Sarah Hurwitz, la donna dietro le parole di Michelle Obama

Lo straordinario discorso della first lady Michelle Obama nella prima serata della convention di Philadelphia potrebbe essere riuscito nell’impresa di riunificare un partito democratico che si è spaccato proprio nel momento più importante, quello dell’incoronazione di Hillary Clinton. Dietro la superba abilità oratoria della first lady — che ha pronunciato il primo intervento da ricordare delle due convention — c’è il lavoro di Sarah Hurwitz, 38 anni, da quasi sette speechwriter esclusiva di Michelle Obama. «Quando scrivo per lei, lavoro il discorso con la sua voce nella testa: negli anni è stata molto chiara nel farmi capire cosa vuole», ha raccontato Hurwitz a Krissah Thompson, giornalista del Washington Post.

Laureata alla scuola di legge di Harvard, Hurwitz è una «Obama original», una dei pochi membri dello staff rimasti ad essere arrivati alla Casa Bianca subito dopo la vittoriosa campagna elettorale del 2008: aveva iniziato quelle primarie scrivendo i discorsi di Hillary Clinton ma, due giorni dopo aver trovato le parole con cui l’attuale candidata democratica concesse la vittoria all’allora senatore dell’Illinois — il famoso discorso in cui fece riferimento al soffitto al soffitto di vetro che impedisce alle donne di fare carriera —, ricevette la chiamata degli Obama.

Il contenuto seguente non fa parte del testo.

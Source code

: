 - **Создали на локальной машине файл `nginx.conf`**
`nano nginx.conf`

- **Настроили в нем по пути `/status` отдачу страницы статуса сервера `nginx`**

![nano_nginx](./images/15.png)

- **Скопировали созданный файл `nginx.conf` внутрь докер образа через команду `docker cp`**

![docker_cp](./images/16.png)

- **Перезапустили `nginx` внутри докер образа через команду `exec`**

Hurwitz temeva che Michelle Obama, dopo la durissima campagna elettorale che le aveva visto correre su schieramenti diversi, potesse non fidarsi di lei. Invece, al secondo incontro, la futura first lady la accolse nel salotto della loro casa di Chicago. «Mi disse chiaramente chi era, da dove veniva, cos’era la sua famiglia, quali erano i suoi valori e cosa intendeva dire alla convention», ha raccontato Hurwitz. «In quel momento ho capito che sapeva esattamente chi fosse, e che aveva sempre chiaro cosa voleva comunicare».

Quel primo discorso, pronunciato otto anni fa alla convention democratica di Denver, in Colorado, aiutò Michelle Obama a descriversi come la figlia del quartiere operaio del South Side di Chicago, una donna scettica della politica ma che credeva nella capacità del marito di poter fare la differenza: le sue parole contribuirono a far volare la popolarità di Barack Obama, che poco più di due mesi dopo avrebbe vinto le elezioni diventando il primo presidente afroamericano nella storia degli Stati Uniti. Ed è lo stesso copiato da Melania Trump quest’anno a Cleveland. «Sarah Hurwitz, la speechwriter di Michelle, lavorava per Hillary: quindi la campagna di Trump ha copiato una speechwriter di Hillary», ha twittato divertito il suo ex collega Jon Favreau.

Da allora, racconta ancora il quotidiano della capitale, lei e Michelle Obama «hanno lavorato a così stretto contatto che quasi ogni parola detta in pubblico dalla first lady è stata scritta o esaminata da Hurwitz», che in questi anni «è diventata la delicata responsabile dello stile oratorio della first lady, e si è sforzata di eliminare ogni frase che avesse ricordato le parole di un politico. Michelle Obama è più interessata a raccontare una storia, e Hurwitz è arrivata a conoscere la sua in modo intimo», anche i più minuziosi dettagli personali e familiari, a partire dall’infanzia a Chicago, che poi utilizza nei suoi discorsi.

La speechwriter della first lady è nata a Wayland, in Massachusetts, e ha cominciato facendo la stagista per il vice di Bill Clinton, Al Gore, e poi scrivendo i discorsi del senatore dell’Iowa Tom Harkin e dell’ex candidato del 2004 John Kerry. Alla Casa Bianca lavora giorno e notte, anche se cerca di ritagliarsi un po’ di spazio da dedicare alla sua vita personale, studiando la torah o facendo attività fisica: spesso però è colta da un’improvvisa illuminazione, che la spinge a interrompere gli esercizi e a mandarsi un’email con gli appunti del momento.

A differenza di alcuni suoi colleghi, Hurwitz — che con il suo unico sottoposto David Cavell si scambia idee urlando attraverso il muro che separa i loro uffici nella East Wing della Casa Bianca — ha sempre tenuto un basso profilo, un atteggiamento che non l’ha portata a scrivere sceneggiature per Hollywood, come ad esempio il ben più noto Jon Favreau, ma che le ha permesso di trovare le parole giuste per provare a sanare la spaccatura che minacciava il partito democratico. E la corsa alla presidenza di Hillary Clinton, il suo vecchio capo.